- **What the task asks**: Look through the data below. Pick out the lines holding the string "will".

#### Given records

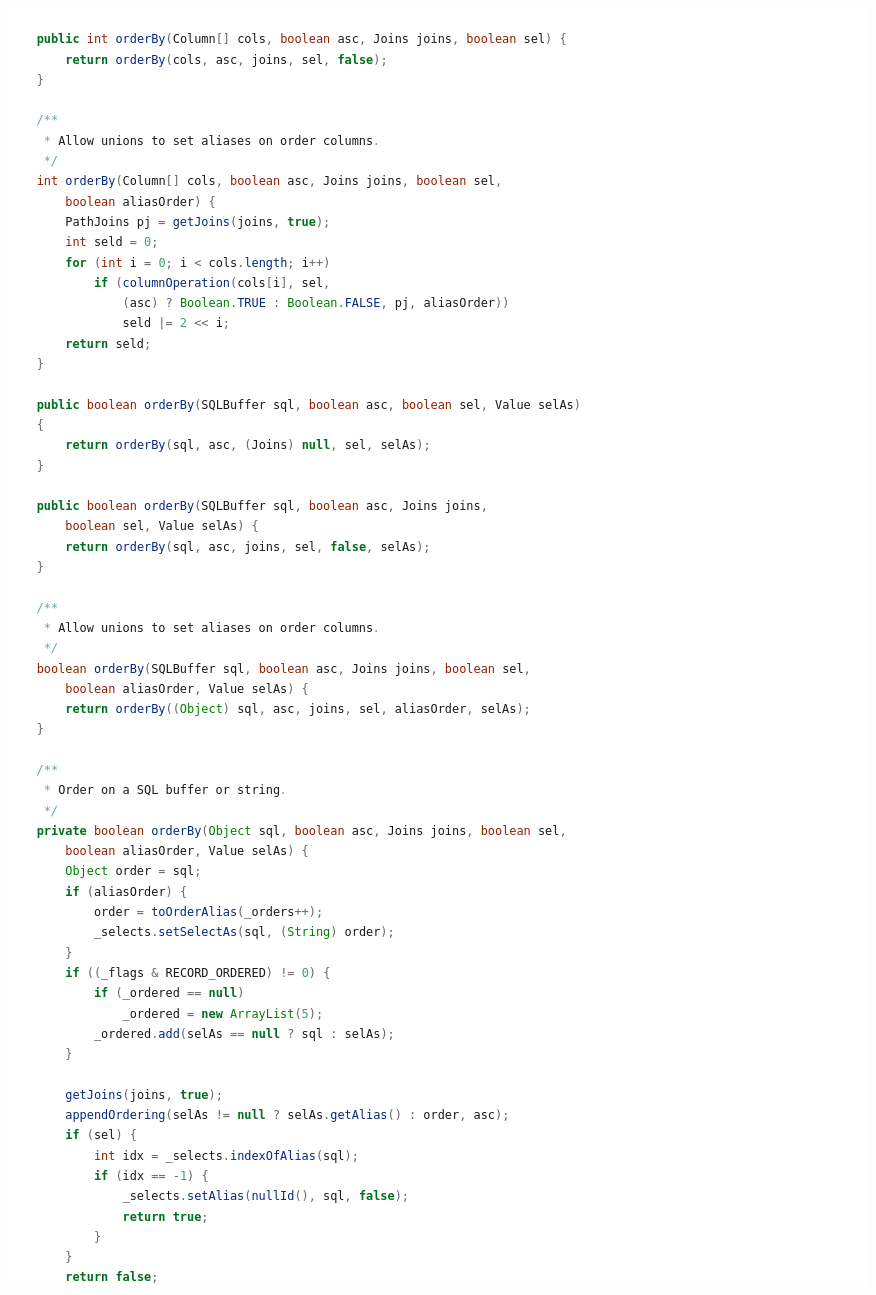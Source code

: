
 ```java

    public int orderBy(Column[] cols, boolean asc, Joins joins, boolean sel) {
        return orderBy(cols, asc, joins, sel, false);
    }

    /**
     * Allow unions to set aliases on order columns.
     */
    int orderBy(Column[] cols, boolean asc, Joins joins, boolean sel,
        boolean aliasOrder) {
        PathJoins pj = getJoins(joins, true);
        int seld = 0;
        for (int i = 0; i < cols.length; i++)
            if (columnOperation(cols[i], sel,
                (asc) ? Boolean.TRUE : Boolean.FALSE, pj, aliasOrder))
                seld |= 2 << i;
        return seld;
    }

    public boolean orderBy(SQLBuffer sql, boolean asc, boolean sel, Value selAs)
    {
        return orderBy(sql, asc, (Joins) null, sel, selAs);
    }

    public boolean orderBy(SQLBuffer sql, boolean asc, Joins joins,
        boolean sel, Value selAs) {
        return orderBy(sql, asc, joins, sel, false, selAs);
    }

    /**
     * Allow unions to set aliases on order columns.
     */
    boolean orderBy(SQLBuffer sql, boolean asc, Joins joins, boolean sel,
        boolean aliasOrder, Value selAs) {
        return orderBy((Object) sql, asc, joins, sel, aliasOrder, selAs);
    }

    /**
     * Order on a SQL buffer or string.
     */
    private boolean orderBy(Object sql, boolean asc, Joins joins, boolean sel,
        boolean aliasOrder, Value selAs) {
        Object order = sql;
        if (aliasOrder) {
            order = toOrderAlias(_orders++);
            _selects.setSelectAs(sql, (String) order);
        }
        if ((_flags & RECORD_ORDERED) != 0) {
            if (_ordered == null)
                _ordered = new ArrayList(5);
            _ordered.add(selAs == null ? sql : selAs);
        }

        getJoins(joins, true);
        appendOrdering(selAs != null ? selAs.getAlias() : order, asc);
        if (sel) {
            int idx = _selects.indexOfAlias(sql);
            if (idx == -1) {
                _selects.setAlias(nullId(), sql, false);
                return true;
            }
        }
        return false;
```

########
#### Given records

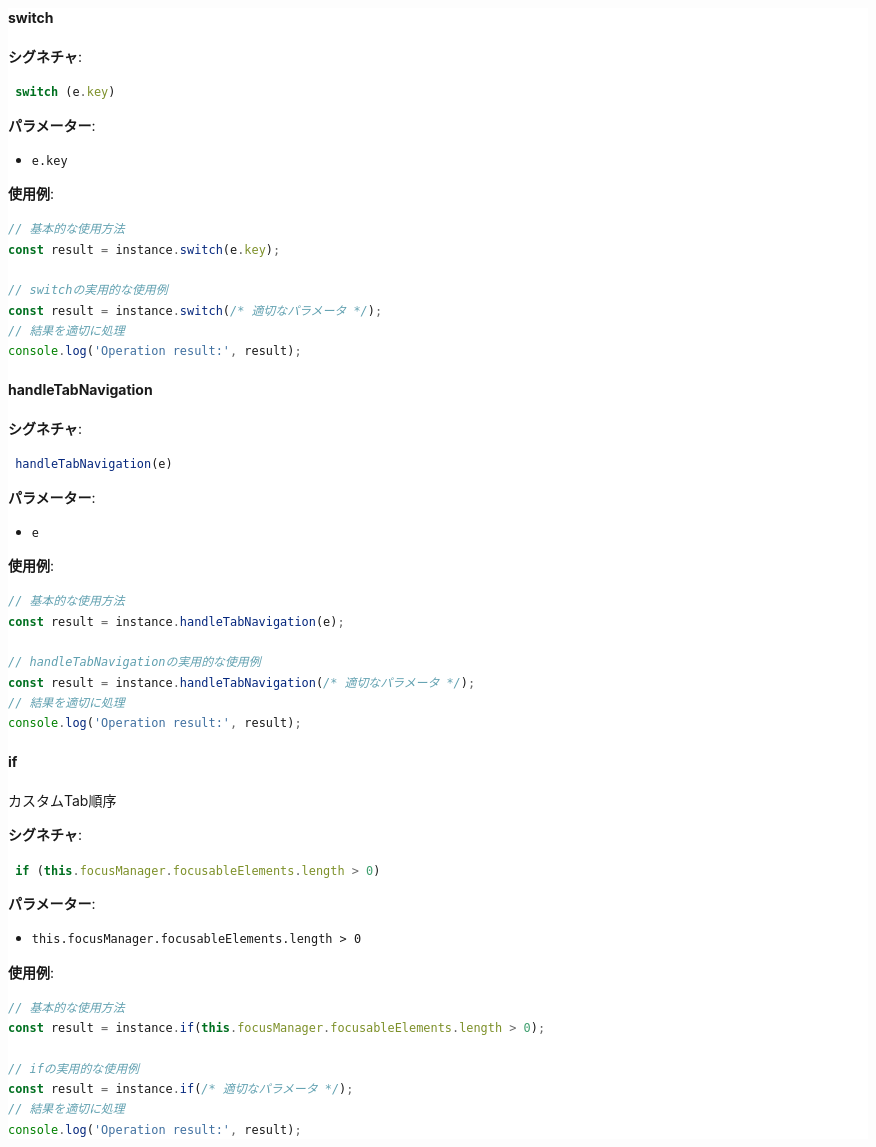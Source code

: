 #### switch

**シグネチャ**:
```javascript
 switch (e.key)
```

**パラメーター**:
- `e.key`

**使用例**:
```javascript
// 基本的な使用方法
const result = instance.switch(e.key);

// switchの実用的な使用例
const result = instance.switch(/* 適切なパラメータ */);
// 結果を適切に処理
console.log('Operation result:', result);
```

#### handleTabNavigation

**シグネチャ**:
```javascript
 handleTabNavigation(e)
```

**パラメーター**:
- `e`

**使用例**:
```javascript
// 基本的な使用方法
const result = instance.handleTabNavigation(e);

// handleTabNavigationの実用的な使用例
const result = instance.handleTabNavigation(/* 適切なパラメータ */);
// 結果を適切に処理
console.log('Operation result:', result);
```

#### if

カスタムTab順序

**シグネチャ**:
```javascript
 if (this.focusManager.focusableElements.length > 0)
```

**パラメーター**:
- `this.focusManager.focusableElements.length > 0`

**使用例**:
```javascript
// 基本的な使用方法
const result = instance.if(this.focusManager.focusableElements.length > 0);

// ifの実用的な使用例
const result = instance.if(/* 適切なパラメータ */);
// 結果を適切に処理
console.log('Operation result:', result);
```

########
#### Given records

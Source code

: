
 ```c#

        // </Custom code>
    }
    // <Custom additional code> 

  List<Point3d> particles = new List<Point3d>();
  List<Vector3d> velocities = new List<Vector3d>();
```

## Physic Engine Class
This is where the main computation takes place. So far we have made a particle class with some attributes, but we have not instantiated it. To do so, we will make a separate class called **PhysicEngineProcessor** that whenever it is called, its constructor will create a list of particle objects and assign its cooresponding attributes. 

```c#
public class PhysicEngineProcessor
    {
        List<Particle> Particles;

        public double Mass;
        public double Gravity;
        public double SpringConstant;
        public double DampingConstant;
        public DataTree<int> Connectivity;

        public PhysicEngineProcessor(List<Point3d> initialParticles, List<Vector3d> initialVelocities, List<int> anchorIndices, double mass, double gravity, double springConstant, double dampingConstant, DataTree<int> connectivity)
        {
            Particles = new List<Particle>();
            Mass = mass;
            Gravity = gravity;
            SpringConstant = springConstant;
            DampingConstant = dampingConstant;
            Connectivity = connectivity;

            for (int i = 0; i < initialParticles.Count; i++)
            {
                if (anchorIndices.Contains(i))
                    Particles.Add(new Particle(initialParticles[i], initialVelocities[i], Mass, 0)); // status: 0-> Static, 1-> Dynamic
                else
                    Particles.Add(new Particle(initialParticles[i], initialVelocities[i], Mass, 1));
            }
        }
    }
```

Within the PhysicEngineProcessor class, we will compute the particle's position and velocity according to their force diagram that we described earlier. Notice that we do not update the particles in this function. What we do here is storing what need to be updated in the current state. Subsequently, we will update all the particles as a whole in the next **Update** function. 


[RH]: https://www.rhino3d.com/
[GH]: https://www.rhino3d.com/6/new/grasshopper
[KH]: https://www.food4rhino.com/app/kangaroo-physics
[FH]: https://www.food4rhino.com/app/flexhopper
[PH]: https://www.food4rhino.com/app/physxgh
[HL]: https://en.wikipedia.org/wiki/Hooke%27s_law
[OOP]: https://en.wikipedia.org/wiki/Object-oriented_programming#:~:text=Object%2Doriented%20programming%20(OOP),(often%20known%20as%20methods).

########

- **Task response**:
This is where the main computation takes place. So far we have made a particle class with some attributes, but we have not instantiated it. To do so, we will make a separate class called **PhysicEngineProcessor** that whenever it is called, its constructor will create a list of particle objects and assign its cooresponding attributes. 
Within the PhysicEngineProcessor class, we will compute the particle's position and velocity according to their force diagram that we described earlier. Notice that we do not update the particles in this function. What we do here is storing what need to be updated in the current state. Subsequently, we will update all the particles as a whole in the next **Update** function. 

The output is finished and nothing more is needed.